**WORK REQUIRED**.
Below are some records. Pull every line that contains the word "kernel".

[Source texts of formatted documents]
--- START ---

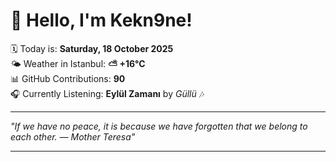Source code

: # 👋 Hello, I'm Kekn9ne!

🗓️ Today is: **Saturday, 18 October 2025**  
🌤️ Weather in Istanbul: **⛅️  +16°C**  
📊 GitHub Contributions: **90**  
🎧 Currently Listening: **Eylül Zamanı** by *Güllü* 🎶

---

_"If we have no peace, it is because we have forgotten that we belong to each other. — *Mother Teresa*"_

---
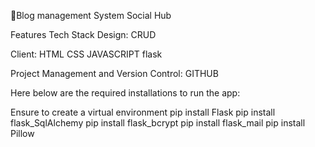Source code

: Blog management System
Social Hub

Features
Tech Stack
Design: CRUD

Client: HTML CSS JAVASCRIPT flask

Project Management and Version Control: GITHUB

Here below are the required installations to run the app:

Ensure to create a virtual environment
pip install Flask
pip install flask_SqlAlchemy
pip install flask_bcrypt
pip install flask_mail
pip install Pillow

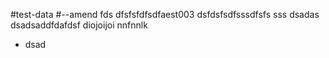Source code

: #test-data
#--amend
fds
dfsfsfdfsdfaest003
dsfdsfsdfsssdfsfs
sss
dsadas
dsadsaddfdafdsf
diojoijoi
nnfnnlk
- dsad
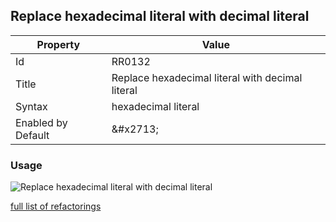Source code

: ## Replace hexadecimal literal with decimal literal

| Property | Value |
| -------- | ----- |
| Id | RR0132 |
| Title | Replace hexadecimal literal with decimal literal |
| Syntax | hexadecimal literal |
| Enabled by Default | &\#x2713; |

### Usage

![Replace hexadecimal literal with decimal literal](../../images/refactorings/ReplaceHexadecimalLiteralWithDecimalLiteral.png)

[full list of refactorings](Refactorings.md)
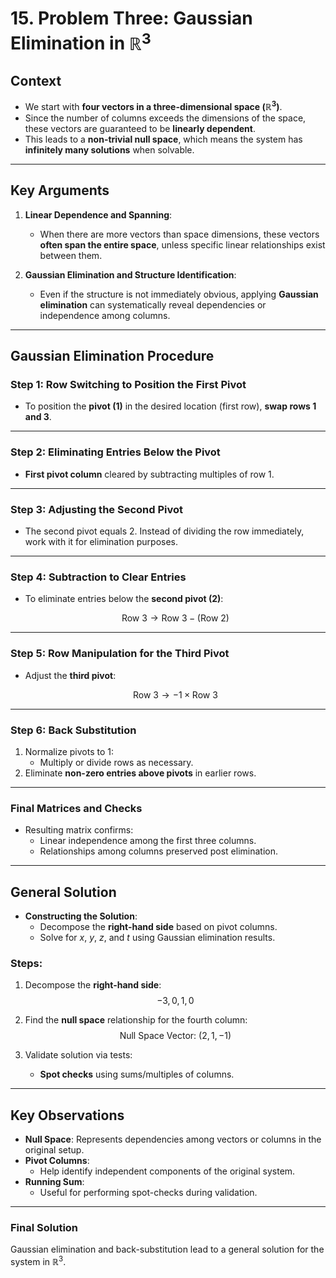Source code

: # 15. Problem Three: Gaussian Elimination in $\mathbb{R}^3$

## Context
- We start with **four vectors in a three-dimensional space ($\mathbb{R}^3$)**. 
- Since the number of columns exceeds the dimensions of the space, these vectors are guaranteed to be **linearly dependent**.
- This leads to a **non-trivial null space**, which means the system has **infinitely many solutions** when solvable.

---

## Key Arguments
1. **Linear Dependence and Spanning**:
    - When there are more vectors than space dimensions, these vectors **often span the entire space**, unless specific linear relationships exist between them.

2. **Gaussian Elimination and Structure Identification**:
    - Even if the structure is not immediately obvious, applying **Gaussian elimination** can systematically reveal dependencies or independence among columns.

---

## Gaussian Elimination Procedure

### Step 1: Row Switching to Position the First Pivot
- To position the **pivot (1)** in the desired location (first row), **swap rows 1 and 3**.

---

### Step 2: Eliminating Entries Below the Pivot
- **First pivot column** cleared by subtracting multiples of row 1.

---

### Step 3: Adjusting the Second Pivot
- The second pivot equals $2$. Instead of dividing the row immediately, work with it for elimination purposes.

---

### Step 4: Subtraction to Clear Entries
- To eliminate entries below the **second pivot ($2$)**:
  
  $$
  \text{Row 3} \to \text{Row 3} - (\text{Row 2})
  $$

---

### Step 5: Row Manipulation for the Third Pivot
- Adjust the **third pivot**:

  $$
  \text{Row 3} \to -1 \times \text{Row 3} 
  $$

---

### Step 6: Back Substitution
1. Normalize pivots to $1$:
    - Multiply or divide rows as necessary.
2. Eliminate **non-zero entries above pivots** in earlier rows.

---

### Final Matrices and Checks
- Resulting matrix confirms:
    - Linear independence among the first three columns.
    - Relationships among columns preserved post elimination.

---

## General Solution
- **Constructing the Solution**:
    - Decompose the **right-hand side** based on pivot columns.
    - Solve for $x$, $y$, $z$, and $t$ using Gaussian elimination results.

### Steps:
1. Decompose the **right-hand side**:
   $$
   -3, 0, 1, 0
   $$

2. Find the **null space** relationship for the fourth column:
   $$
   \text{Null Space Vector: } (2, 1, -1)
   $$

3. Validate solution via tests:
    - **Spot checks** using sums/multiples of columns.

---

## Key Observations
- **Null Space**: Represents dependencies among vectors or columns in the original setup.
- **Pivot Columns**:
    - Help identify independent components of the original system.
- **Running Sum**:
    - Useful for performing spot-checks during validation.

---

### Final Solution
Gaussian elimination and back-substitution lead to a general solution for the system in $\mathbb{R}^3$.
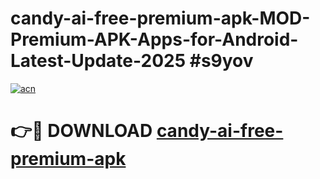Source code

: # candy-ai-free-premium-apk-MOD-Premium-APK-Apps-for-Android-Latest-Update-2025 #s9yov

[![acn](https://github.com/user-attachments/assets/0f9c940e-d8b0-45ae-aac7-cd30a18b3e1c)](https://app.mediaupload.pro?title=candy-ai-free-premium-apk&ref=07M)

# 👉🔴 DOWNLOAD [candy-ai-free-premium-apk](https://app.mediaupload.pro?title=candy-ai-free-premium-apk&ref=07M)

--- END ---
--- START ---

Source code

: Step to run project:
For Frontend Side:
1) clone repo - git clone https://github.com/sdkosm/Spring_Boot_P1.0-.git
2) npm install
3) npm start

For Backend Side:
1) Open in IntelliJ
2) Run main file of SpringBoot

--- END ---
--- START ---

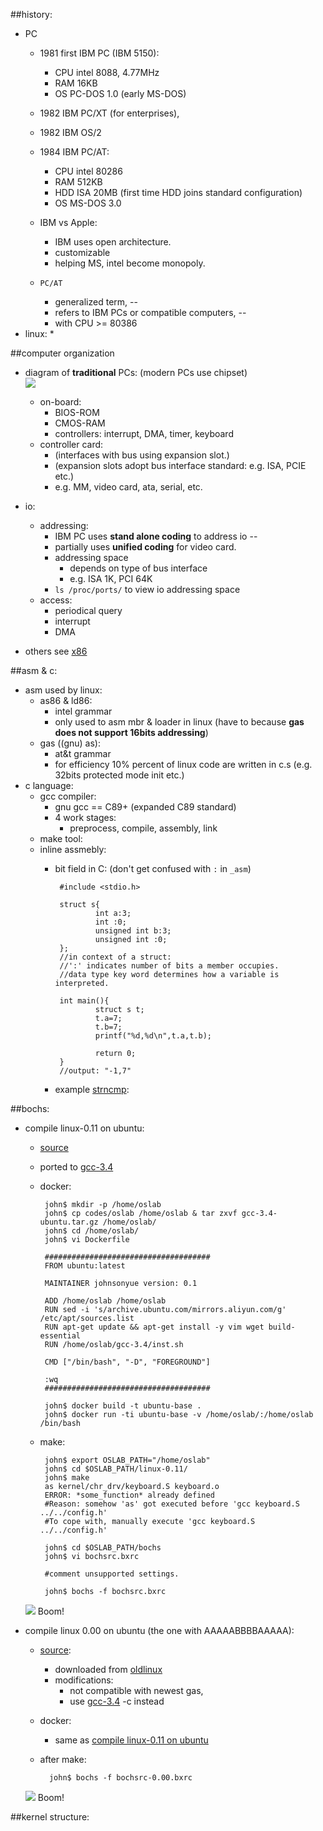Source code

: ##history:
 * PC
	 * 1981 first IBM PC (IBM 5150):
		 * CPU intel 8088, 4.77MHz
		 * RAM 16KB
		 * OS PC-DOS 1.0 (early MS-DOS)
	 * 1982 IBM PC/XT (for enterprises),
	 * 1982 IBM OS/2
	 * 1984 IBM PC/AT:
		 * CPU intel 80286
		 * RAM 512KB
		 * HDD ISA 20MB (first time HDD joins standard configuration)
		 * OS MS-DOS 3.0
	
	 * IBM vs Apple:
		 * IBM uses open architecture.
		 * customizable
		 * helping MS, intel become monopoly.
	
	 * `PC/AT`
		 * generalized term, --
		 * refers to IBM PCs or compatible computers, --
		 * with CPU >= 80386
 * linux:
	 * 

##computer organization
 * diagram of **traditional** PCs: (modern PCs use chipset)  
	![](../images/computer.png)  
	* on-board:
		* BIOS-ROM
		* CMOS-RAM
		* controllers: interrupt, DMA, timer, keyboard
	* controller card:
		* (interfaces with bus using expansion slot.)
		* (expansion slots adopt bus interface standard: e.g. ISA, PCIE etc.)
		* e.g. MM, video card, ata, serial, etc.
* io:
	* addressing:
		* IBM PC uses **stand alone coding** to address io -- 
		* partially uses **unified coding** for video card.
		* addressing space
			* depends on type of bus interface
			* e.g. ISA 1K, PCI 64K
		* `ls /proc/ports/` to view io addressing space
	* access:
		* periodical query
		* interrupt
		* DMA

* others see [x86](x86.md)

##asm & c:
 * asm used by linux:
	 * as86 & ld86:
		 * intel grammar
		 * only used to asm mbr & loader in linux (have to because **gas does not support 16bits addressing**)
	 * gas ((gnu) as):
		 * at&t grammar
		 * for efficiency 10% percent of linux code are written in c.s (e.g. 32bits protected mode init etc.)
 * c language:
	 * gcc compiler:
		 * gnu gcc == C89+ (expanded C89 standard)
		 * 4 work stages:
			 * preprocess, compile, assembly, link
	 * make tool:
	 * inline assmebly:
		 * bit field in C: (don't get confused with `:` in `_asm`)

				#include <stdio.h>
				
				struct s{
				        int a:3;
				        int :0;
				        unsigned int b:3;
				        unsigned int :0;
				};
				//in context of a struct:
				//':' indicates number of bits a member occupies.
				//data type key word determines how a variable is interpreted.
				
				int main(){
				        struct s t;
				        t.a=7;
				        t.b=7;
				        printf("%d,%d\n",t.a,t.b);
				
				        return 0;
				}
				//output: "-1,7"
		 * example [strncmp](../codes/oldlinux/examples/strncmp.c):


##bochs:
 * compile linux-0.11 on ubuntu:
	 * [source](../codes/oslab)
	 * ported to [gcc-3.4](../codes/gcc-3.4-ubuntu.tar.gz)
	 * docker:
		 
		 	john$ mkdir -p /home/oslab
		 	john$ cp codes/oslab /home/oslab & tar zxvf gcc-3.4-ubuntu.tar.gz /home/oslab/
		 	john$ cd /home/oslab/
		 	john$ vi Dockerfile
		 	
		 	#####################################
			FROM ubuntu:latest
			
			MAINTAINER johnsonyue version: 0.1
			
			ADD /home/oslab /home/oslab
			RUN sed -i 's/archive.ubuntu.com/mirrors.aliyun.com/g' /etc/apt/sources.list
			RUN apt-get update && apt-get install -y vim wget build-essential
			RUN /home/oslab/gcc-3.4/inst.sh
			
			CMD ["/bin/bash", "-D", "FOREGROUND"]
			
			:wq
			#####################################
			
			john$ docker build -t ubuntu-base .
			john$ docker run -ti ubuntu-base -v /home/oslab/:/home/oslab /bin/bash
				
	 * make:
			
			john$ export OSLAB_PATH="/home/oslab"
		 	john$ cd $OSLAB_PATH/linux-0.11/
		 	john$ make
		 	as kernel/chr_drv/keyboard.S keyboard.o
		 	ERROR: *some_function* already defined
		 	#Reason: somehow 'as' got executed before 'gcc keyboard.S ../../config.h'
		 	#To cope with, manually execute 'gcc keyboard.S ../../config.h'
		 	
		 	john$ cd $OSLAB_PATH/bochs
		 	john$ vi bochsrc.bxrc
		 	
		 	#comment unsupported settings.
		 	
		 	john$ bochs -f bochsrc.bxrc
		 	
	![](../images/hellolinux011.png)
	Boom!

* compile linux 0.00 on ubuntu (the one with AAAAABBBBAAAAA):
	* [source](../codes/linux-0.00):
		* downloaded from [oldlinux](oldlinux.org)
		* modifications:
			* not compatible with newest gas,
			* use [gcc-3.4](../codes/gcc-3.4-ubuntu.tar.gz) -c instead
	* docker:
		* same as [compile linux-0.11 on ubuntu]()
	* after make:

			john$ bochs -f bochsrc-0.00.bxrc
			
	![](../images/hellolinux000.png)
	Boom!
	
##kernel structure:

--- END ---

**RESULT**.
		 	as kernel/chr_drv/keyboard.S keyboard.o
##kernel structure:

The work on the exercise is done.